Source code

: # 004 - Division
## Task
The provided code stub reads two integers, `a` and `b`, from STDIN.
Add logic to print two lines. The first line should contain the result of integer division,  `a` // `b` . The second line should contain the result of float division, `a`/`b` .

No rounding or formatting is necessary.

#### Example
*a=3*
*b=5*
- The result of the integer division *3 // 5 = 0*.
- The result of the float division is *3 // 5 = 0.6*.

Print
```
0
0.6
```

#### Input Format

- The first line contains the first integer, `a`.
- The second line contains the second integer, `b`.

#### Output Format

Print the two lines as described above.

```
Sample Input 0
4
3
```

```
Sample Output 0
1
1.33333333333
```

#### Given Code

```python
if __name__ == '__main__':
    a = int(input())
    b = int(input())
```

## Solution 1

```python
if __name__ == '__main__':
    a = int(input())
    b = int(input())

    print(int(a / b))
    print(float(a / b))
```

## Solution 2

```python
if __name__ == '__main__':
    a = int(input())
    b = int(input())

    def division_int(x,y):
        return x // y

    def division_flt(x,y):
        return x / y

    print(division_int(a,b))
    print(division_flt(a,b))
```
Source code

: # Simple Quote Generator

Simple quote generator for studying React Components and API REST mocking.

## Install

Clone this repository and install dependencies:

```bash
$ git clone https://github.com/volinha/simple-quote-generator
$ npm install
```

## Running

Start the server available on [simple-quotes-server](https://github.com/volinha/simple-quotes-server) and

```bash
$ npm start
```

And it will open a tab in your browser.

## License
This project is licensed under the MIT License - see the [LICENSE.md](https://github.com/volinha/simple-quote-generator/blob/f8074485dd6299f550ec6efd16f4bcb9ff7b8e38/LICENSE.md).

◆ ◆ ◆

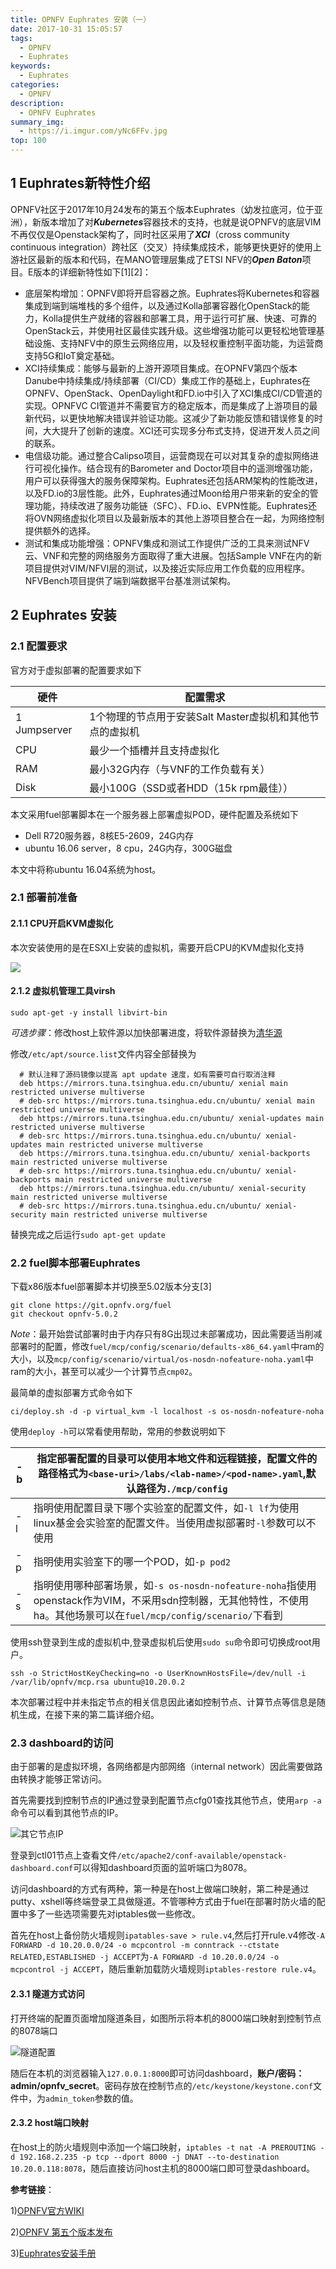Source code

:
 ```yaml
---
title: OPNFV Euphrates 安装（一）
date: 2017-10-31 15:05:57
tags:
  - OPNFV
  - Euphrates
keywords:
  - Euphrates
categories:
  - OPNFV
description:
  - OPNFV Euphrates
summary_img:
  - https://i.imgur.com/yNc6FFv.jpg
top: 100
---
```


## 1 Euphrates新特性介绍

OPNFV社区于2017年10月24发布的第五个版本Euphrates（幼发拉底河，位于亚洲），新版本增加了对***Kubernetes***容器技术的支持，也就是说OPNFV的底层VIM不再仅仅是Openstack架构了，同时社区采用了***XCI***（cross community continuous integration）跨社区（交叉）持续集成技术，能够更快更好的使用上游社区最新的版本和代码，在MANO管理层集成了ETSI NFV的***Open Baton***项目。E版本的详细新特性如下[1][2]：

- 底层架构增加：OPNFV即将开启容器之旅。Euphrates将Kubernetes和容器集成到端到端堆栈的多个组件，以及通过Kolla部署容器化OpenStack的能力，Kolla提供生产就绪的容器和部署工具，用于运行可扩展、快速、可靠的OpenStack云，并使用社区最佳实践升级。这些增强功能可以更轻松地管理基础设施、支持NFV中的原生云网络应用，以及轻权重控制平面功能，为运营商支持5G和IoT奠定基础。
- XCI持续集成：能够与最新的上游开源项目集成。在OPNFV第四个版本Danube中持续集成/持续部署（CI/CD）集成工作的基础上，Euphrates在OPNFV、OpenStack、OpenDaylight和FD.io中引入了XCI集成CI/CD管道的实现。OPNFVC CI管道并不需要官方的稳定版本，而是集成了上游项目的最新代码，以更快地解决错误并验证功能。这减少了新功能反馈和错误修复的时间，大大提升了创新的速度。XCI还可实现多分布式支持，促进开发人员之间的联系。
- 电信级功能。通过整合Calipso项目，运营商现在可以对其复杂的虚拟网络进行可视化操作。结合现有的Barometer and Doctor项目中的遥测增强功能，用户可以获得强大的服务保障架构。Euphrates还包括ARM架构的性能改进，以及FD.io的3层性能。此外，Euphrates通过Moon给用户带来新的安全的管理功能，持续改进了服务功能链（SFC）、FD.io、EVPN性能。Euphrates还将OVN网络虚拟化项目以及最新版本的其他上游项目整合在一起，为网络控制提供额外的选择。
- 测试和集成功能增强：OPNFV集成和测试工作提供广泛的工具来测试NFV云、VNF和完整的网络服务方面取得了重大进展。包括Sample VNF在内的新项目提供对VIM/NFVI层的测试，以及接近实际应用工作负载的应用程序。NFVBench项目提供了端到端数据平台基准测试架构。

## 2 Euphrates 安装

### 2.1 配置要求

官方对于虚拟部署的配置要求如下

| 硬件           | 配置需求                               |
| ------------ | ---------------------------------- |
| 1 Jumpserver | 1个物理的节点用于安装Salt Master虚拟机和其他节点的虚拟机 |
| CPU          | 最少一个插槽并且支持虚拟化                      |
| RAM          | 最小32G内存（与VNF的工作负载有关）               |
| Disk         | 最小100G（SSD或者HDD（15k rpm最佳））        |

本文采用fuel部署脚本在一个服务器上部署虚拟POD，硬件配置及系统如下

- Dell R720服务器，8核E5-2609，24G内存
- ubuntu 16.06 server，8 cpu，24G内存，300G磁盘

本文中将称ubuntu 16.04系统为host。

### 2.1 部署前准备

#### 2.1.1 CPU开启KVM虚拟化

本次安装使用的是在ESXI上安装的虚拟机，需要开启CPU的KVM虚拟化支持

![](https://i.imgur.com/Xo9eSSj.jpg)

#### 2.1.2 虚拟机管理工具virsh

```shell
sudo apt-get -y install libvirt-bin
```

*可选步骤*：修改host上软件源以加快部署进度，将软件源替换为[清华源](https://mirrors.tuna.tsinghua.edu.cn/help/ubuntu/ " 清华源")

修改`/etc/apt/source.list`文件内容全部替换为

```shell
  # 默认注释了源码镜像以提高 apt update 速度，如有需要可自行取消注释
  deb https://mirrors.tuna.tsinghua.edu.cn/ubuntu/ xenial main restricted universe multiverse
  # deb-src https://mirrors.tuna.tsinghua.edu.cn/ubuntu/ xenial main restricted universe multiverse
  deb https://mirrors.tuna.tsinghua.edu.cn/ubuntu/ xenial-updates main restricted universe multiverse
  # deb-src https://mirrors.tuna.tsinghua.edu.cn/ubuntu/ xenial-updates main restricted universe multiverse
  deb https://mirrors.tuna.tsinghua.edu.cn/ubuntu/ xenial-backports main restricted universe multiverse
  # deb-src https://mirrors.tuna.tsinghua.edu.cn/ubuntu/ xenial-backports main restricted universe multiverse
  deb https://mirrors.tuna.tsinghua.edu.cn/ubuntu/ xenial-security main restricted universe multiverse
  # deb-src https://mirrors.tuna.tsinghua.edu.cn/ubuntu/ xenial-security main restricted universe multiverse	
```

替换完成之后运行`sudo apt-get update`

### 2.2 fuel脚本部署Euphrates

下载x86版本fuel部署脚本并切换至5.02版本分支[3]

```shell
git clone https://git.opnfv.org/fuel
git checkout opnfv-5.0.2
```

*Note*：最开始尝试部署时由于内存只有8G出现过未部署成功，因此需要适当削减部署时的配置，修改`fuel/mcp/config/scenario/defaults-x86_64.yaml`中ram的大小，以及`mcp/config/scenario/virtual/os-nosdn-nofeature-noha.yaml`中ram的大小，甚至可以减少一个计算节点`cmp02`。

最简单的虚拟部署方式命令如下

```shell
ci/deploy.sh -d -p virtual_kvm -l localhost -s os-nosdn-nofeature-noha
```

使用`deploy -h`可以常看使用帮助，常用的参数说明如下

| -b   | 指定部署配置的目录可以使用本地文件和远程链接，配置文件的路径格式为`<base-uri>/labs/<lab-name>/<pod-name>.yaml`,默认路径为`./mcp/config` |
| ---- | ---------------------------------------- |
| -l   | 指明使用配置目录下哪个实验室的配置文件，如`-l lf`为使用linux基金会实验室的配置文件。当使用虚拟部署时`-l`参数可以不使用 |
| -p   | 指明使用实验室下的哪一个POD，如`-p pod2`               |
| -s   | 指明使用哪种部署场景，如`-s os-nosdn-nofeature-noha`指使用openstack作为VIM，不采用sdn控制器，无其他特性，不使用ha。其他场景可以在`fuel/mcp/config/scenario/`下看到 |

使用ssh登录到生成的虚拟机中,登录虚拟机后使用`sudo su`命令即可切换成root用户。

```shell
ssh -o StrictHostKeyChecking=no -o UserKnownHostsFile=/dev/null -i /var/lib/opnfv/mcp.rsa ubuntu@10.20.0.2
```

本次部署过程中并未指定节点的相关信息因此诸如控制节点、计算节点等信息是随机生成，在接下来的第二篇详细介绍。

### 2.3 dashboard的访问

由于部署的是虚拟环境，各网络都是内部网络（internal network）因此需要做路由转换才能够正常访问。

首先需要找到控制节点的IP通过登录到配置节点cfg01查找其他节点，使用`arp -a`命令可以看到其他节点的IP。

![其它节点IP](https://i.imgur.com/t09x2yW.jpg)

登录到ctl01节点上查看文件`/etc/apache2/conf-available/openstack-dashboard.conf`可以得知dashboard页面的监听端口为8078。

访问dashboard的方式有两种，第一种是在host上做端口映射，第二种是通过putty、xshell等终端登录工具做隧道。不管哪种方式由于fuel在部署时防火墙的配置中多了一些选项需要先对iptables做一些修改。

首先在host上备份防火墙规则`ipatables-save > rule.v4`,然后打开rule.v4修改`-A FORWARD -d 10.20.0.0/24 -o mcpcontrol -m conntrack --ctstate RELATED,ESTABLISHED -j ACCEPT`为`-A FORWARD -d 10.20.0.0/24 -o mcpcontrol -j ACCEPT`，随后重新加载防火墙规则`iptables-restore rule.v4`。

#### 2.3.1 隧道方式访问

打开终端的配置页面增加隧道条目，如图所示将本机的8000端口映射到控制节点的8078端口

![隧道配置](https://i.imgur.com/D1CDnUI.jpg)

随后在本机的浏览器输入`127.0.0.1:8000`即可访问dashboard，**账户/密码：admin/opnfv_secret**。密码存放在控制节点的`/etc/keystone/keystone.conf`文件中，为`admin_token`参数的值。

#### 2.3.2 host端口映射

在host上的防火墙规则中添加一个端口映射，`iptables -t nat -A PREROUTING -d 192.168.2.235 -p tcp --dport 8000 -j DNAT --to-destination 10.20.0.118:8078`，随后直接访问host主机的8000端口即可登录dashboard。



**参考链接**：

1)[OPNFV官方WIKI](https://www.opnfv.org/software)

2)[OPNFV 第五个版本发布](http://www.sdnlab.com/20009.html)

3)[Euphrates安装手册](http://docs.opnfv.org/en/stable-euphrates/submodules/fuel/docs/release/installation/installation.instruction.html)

◆ ◆ ◆

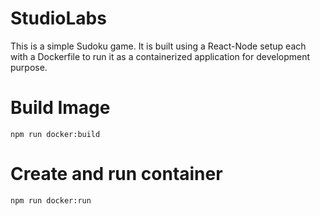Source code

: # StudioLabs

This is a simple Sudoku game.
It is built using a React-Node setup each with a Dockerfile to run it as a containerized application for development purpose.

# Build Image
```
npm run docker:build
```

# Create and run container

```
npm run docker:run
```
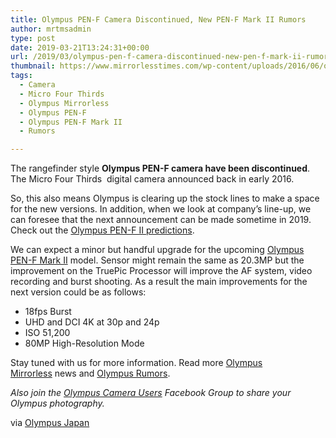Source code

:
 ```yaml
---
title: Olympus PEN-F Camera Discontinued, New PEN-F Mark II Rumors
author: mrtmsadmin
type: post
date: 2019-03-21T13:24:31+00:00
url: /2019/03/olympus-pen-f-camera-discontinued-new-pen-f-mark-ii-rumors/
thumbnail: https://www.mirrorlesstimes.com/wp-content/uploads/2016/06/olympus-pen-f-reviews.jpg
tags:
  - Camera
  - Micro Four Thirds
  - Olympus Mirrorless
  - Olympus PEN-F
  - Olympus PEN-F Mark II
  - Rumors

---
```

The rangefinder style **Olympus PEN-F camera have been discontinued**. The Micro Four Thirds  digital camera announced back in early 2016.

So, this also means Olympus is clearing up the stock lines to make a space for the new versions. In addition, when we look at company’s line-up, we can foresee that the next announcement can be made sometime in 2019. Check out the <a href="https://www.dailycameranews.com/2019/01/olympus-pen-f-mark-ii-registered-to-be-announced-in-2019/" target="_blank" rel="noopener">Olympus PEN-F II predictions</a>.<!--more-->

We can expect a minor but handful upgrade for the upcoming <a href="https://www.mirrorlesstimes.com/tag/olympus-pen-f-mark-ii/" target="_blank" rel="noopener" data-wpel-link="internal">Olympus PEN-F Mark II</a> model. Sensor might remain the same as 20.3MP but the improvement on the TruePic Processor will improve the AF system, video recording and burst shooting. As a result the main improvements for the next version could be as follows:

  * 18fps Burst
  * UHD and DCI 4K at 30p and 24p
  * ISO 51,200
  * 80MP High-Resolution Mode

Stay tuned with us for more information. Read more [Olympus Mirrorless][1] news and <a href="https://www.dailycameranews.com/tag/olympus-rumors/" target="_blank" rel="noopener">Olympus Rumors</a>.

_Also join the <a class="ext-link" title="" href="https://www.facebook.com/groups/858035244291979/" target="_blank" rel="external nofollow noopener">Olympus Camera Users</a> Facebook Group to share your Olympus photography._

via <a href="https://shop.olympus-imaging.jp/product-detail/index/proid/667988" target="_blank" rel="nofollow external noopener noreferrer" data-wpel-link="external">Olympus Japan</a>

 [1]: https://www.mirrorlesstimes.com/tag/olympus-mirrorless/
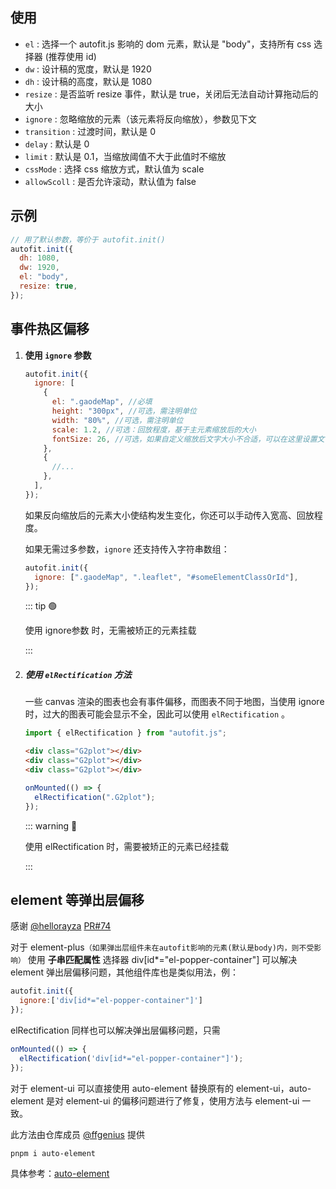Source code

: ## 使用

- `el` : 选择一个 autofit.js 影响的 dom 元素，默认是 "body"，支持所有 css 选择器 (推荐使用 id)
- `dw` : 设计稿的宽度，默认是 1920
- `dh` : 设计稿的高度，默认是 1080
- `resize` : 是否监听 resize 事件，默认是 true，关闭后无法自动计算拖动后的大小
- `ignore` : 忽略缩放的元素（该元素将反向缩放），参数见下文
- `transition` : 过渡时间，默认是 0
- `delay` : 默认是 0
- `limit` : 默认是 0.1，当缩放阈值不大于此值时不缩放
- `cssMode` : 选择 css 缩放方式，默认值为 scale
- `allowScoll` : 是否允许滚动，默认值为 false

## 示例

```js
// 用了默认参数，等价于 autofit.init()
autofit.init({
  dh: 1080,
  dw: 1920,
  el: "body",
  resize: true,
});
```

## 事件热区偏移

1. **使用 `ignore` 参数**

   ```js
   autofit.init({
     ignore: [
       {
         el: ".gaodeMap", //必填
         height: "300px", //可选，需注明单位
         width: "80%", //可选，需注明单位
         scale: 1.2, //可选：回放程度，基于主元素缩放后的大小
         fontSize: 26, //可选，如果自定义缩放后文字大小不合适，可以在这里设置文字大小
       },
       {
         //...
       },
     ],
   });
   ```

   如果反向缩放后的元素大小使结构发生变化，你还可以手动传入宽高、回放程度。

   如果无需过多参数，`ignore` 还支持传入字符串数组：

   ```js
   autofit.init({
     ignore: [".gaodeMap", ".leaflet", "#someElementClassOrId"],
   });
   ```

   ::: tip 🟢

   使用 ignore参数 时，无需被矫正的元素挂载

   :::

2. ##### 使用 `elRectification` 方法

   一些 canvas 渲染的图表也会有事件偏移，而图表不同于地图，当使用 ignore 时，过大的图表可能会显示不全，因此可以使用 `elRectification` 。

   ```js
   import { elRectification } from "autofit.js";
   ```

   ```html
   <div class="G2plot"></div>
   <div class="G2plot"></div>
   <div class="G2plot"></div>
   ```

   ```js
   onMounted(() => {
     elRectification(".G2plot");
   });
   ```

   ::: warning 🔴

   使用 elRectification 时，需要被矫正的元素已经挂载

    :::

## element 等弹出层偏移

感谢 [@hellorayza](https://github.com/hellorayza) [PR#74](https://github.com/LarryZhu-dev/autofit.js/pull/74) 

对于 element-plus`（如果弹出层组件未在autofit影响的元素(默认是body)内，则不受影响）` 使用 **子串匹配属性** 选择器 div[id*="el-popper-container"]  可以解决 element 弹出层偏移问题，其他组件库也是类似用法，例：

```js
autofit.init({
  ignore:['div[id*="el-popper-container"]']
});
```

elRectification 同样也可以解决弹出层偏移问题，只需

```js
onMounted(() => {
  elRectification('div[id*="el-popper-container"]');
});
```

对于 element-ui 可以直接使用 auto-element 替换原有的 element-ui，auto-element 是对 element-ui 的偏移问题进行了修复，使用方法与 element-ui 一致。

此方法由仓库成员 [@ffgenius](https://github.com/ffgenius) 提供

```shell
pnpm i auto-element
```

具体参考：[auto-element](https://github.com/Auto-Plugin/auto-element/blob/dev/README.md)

◆ ◆ ◆

* TASK OBJECTIVE: Each line of the entries above that includes the string "first" should be copied out.

* TASK OUTPUT:
Add logic to print two lines. The first line should contain the result of integer division,  `a` // `b` . The second line should contain the result of float division, `a`/`b` .
- The first line contains the first integer, `a`.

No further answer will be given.